Take the line containing "- Graceful degradation on service failures" and every line after it in the data below, and print them exactly as given, with nothing else.

Top of DATA EXTRACT

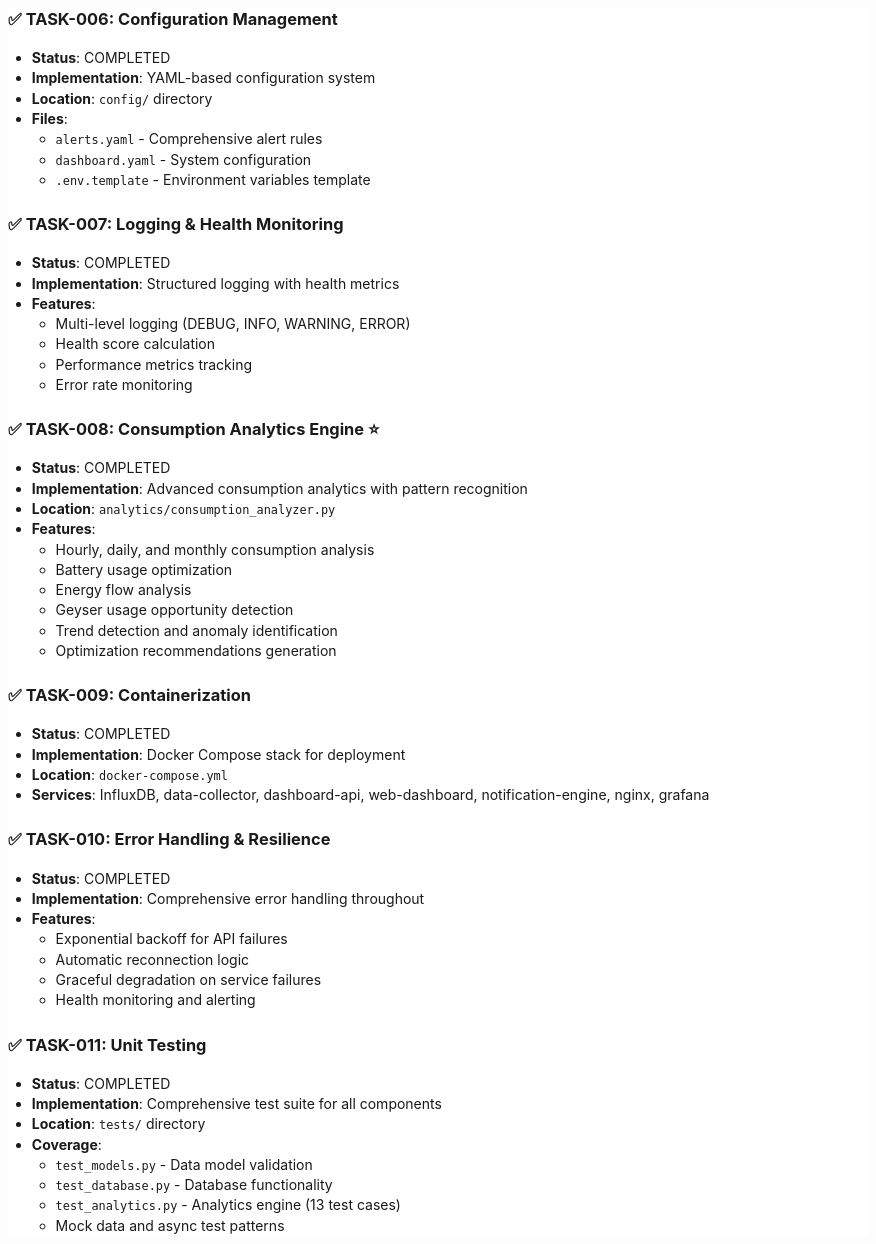 ### ✅ TASK-006: Configuration Management
- **Status**: COMPLETED
- **Implementation**: YAML-based configuration system
- **Location**: `config/` directory
- **Files**:
  - `alerts.yaml` - Comprehensive alert rules
  - `dashboard.yaml` - System configuration
  - `.env.template` - Environment variables template

### ✅ TASK-007: Logging & Health Monitoring
- **Status**: COMPLETED
- **Implementation**: Structured logging with health metrics
- **Features**:
  - Multi-level logging (DEBUG, INFO, WARNING, ERROR)
  - Health score calculation
  - Performance metrics tracking
  - Error rate monitoring

### ✅ TASK-008: Consumption Analytics Engine ⭐
- **Status**: COMPLETED
- **Implementation**: Advanced consumption analytics with pattern recognition
- **Location**: `analytics/consumption_analyzer.py`
- **Features**:
  - Hourly, daily, and monthly consumption analysis
  - Battery usage optimization
  - Energy flow analysis
  - Geyser usage opportunity detection
  - Trend detection and anomaly identification
  - Optimization recommendations generation

### ✅ TASK-009: Containerization
- **Status**: COMPLETED
- **Implementation**: Docker Compose stack for deployment
- **Location**: `docker-compose.yml`
- **Services**: InfluxDB, data-collector, dashboard-api, web-dashboard, notification-engine, nginx, grafana

### ✅ TASK-010: Error Handling & Resilience
- **Status**: COMPLETED
- **Implementation**: Comprehensive error handling throughout
- **Features**:
  - Exponential backoff for API failures
  - Automatic reconnection logic
  - Graceful degradation on service failures
  - Health monitoring and alerting

### ✅ TASK-011: Unit Testing
- **Status**: COMPLETED
- **Implementation**: Comprehensive test suite for all components
- **Location**: `tests/` directory
- **Coverage**:
  - `test_models.py` - Data model validation
  - `test_database.py` - Database functionality
  - `test_analytics.py` - Analytics engine (13 test cases)
  - Mock data and async test patterns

Bottom of DATA EXTRACT

### RESPONSE FOR THIS EXERCISE
  - Graceful degradation on service failures
  - Health monitoring and alerting

### ✅ TASK-011: Unit Testing
- **Status**: COMPLETED
- **Implementation**: Comprehensive test suite for all components
- **Location**: `tests/` directory
- **Coverage**:
  - `test_models.py` - Data model validation
  - `test_database.py` - Database functionality
  - `test_analytics.py` - Analytics engine (13 test cases)
  - Mock data and async test patterns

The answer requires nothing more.